Cómo hemos llegado hasta aquí? Me pregunto a diario. Y no tiene nada que ver con la teoría de la evolución, la manzana de Adán y Eva o el Homo Sapiens. Mi pregunta está mucho más cerca... antes incluso de la ciencia. Más bien tiene que ver con la moral. ¿Cómo puede un país llegar al extremo que ha llegado España? Crisis. Crisis. Crisis. Es el único verso del poema de nuestra economía. Y luego los políticos con sus teorías que solo se creen ellos, "España va bien". "Hemos reducido el índice de paro". Bla, bla, bla. Me aburre esta canción. Pero la realidad dista mucho de lo que nos cuentan los de corbata o los telediarios (siempre inclinados hacia algún partido político que nos vende su verdad). El escenario real está en nuestras calles. Esas que cada vez están más adornadas con cuerpos que buscan calor entre cartones (quizá Helios se ha apiadado de ellos y se resiste a dejar entrar a Tifón). Bultos en las esquinas acuclillados con una mano de dedos huesudos extendida esperando ser acariciada por el canto de una moneda. Cada vez son más y nosotros menos...

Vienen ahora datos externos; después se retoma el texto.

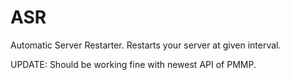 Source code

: ASR
===

Automatic Server Restarter. Restarts your server at given interval.

UPDATE: Should be working fine with newest API of PMMP.
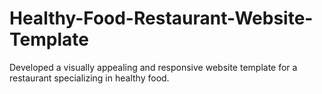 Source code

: # Healthy-Food-Restaurant-Website-Template
Developed a visually appealing and responsive website template for a restaurant specializing in healthy food.

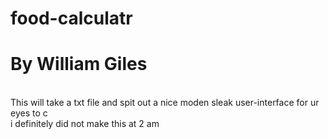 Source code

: # food-calculatr
# By William Giles

<br/>
This will take a txt file and spit out a nice moden sleak user-interface for ur eyes to c <br/>
i definitely did not make this at 2 am
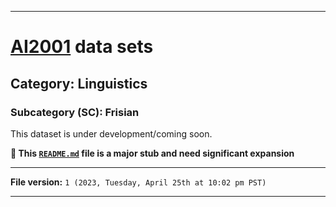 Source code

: 
***

# [AI2001](https://github.com/seanpm2001/AI2001/) data sets

## Category: Linguistics

### Subcategory (SC): Frisian

This dataset is under development/coming soon.

**🌱️ This [`README.md`](/README.md) file is a major stub and need significant expansion**

***

**File version:** `1 (2023, Tuesday, April 25th at 10:02 pm PST)`

***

Vagabundos, sí. Te los encuentras a diario, y en ocasiones seguro que giras el rostro para no encararte con ellos. Para no encararte con la realidad. Con tu realidad. Porque tú, que lees esto desde tu Ipad, o yo que lo escribo desde mi Iphone... estamos hechos de la misma pasta que esos a los que te da miedo mirar. Porque tú y yo, nosotros, podemos acabar sin nada... porque realmente nada de lo que tenemos nos pertenece. Víctimas de este consumismo desorbitado. Queremos tener más y cada vez podemos menos. ¿Y todo esto a santo de qué? Te preguntarás. "No me estás diciendo nada nuevo". Lo sé. No lo estoy haciendo. Es una deformidad profesional. Producto de ir inventándome las vidas ajenas para después plasmarlas en un poema, relato o novela. Pero, tristemente, esta vez no es así. Esta vez no he tenido que inventarme nada. Llegó a mí con un nombre y una historia. La historia de Manolo, el vagabundo lector. A Manolo lo conocí el pasado viernes en la calle Carvajal sentado al lado de un contenedor. Lleva el pelo largo y sucio. No me quedó claro su color de piel. Sus manos eran del color de las aceras, y su cara grasienta tenía manchurrones marrones. Una espesa barba (donde sin pecar de exagerada vi habitar algún insecto). Lo que sí te puedo decir es que tenía los ojos verdes y, que a pesar de su situación, no habían perdido el brillo. Sobra decir que olía a pobreza y a miseria. Lo sé. Lo sé. De esos habrás visto muchos. Pero la historia de Manolo empezó con un libro de Conocimiento del Medio de Sexto de Primaria y el ansia voraz de su dedo índice señalando las partes de la célula eucariota. Fui invisible para sus ojos (como lo son ellos para los nuestros). Me detuve a contemplarlo con cierto sentimiento de culpabilidad que se mezcló con el sabor del café del desayuno. Me agaché y noté su incomodidad. Él siguió a lo suyo. A sus letras. A sus lecciones. Conseguí con un hilo de voz decirle, "tengo más de esos, ¿los quiere?" Y él, con la serenidad que da sentirse libre, me respondió, "nada me haría más feliz".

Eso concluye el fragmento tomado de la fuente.